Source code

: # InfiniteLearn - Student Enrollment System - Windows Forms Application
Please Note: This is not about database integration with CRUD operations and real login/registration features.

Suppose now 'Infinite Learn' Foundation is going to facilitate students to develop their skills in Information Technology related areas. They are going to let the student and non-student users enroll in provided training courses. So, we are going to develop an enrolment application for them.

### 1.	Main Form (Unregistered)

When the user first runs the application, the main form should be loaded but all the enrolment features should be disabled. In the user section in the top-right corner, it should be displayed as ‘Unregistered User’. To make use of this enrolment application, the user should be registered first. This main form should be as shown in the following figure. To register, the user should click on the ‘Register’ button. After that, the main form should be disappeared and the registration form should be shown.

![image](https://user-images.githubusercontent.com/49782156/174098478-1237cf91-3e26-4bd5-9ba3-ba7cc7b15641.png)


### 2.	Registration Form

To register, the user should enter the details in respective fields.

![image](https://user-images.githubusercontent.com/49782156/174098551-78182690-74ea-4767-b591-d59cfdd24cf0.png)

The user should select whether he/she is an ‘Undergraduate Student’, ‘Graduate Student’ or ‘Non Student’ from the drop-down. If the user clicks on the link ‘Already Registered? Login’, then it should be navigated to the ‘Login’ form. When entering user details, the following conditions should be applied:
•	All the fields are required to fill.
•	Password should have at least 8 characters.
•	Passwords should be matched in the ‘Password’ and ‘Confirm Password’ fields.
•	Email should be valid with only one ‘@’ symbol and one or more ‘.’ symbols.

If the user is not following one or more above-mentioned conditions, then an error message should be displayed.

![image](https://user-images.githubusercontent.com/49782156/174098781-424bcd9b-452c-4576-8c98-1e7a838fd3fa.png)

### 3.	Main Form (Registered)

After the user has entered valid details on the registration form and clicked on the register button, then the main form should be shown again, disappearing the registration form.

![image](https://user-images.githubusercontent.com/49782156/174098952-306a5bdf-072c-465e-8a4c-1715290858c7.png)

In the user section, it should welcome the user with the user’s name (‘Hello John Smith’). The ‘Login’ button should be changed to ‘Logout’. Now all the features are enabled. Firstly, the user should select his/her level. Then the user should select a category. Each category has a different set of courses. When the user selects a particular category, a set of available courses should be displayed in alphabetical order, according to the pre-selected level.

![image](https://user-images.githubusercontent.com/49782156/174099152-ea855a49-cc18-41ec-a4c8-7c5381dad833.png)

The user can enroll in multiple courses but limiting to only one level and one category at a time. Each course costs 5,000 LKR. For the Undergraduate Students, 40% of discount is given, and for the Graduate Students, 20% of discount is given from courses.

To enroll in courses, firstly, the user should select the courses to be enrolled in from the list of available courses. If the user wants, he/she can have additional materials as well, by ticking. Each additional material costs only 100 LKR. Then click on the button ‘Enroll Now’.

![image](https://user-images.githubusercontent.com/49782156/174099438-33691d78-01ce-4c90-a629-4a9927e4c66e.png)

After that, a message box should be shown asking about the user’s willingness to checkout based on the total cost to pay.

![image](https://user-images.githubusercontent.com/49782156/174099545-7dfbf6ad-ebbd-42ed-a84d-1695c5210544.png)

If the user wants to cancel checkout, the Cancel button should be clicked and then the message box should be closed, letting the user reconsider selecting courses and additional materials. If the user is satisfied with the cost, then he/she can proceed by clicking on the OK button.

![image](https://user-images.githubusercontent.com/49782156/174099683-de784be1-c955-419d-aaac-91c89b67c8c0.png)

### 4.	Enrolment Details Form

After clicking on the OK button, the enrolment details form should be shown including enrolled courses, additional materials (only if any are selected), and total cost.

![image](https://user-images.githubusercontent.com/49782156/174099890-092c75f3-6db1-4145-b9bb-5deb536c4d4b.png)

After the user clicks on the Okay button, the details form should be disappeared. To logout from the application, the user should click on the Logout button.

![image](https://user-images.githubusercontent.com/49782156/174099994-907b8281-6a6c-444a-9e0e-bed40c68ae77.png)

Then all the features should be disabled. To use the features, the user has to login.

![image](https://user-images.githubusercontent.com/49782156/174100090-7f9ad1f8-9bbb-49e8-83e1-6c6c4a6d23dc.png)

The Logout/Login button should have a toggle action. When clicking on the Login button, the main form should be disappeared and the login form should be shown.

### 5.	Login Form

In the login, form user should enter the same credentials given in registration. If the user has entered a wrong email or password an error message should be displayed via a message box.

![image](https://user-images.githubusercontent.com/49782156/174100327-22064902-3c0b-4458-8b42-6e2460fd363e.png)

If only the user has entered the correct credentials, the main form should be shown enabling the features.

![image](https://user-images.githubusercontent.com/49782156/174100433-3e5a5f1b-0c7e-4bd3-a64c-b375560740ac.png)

···

__Required action__
Make an exact copy of the data above.

__Response to this exercise__
Source code

: # InfiniteLearn - Student Enrollment System - Windows Forms Application
Please Note: This is not about database integration with CRUD operations and real login/registration features.

Suppose now 'Infinite Learn' Foundation is going to facilitate students to develop their skills in Information Technology related areas. They are going to let the student and non-student users enroll in provided training courses. So, we are going to develop an enrolment application for them.

### 1.	Main Form (Unregistered)

When the user first runs the application, the main form should be loaded but all the enrolment features should be disabled. In the user section in the top-right corner, it should be displayed as ‘Unregistered User’. To make use of this enrolment application, the user should be registered first. This main form should be as shown in the following figure. To register, the user should click on the ‘Register’ button. After that, the main form should be disappeared and the registration form should be shown.

![image](https://user-images.githubusercontent.com/49782156/174098478-1237cf91-3e26-4bd5-9ba3-ba7cc7b15641.png)


### 2.	Registration Form

To register, the user should enter the details in respective fields.

![image](https://user-images.githubusercontent.com/49782156/174098551-78182690-74ea-4767-b591-d59cfdd24cf0.png)

The user should select whether he/she is an ‘Undergraduate Student’, ‘Graduate Student’ or ‘Non Student’ from the drop-down. If the user clicks on the link ‘Already Registered? Login’, then it should be navigated to the ‘Login’ form. When entering user details, the following conditions should be applied:
•	All the fields are required to fill.
•	Password should have at least 8 characters.
•	Passwords should be matched in the ‘Password’ and ‘Confirm Password’ fields.
•	Email should be valid with only one ‘@’ symbol and one or more ‘.’ symbols.

If the user is not following one or more above-mentioned conditions, then an error message should be displayed.

![image](https://user-images.githubusercontent.com/49782156/174098781-424bcd9b-452c-4576-8c98-1e7a838fd3fa.png)

### 3.	Main Form (Registered)

After the user has entered valid details on the registration form and clicked on the register button, then the main form should be shown again, disappearing the registration form.

![image](https://user-images.githubusercontent.com/49782156/174098952-306a5bdf-072c-465e-8a4c-1715290858c7.png)

In the user section, it should welcome the user with the user’s name (‘Hello John Smith’). The ‘Login’ button should be changed to ‘Logout’. Now all the features are enabled. Firstly, the user should select his/her level. Then the user should select a category. Each category has a different set of courses. When the user selects a particular category, a set of available courses should be displayed in alphabetical order, according to the pre-selected level.

![image](https://user-images.githubusercontent.com/49782156/174099152-ea855a49-cc18-41ec-a4c8-7c5381dad833.png)

The user can enroll in multiple courses but limiting to only one level and one category at a time. Each course costs 5,000 LKR. For the Undergraduate Students, 40% of discount is given, and for the Graduate Students, 20% of discount is given from courses.

To enroll in courses, firstly, the user should select the courses to be enrolled in from the list of available courses. If the user wants, he/she can have additional materials as well, by ticking. Each additional material costs only 100 LKR. Then click on the button ‘Enroll Now’.

![image](https://user-images.githubusercontent.com/49782156/174099438-33691d78-01ce-4c90-a629-4a9927e4c66e.png)

After that, a message box should be shown asking about the user’s willingness to checkout based on the total cost to pay.

![image](https://user-images.githubusercontent.com/49782156/174099545-7dfbf6ad-ebbd-42ed-a84d-1695c5210544.png)

If the user wants to cancel checkout, the Cancel button should be clicked and then the message box should be closed, letting the user reconsider selecting courses and additional materials. If the user is satisfied with the cost, then he/she can proceed by clicking on the OK button.

![image](https://user-images.githubusercontent.com/49782156/174099683-de784be1-c955-419d-aaac-91c89b67c8c0.png)

### 4.	Enrolment Details Form

After clicking on the OK button, the enrolment details form should be shown including enrolled courses, additional materials (only if any are selected), and total cost.

![image](https://user-images.githubusercontent.com/49782156/174099890-092c75f3-6db1-4145-b9bb-5deb536c4d4b.png)

After the user clicks on the Okay button, the details form should be disappeared. To logout from the application, the user should click on the Logout button.

![image](https://user-images.githubusercontent.com/49782156/174099994-907b8281-6a6c-444a-9e0e-bed40c68ae77.png)

Then all the features should be disabled. To use the features, the user has to login.

![image](https://user-images.githubusercontent.com/49782156/174100090-7f9ad1f8-9bbb-49e8-83e1-6c6c4a6d23dc.png)

The Logout/Login button should have a toggle action. When clicking on the Login button, the main form should be disappeared and the login form should be shown.

### 5.	Login Form

In the login, form user should enter the same credentials given in registration. If the user has entered a wrong email or password an error message should be displayed via a message box.

![image](https://user-images.githubusercontent.com/49782156/174100327-22064902-3c0b-4458-8b42-6e2460fd363e.png)

If only the user has entered the correct credentials, the main form should be shown enabling the features.

![image](https://user-images.githubusercontent.com/49782156/174100433-3e5a5f1b-0c7e-4bd3-a64c-b375560740ac.png)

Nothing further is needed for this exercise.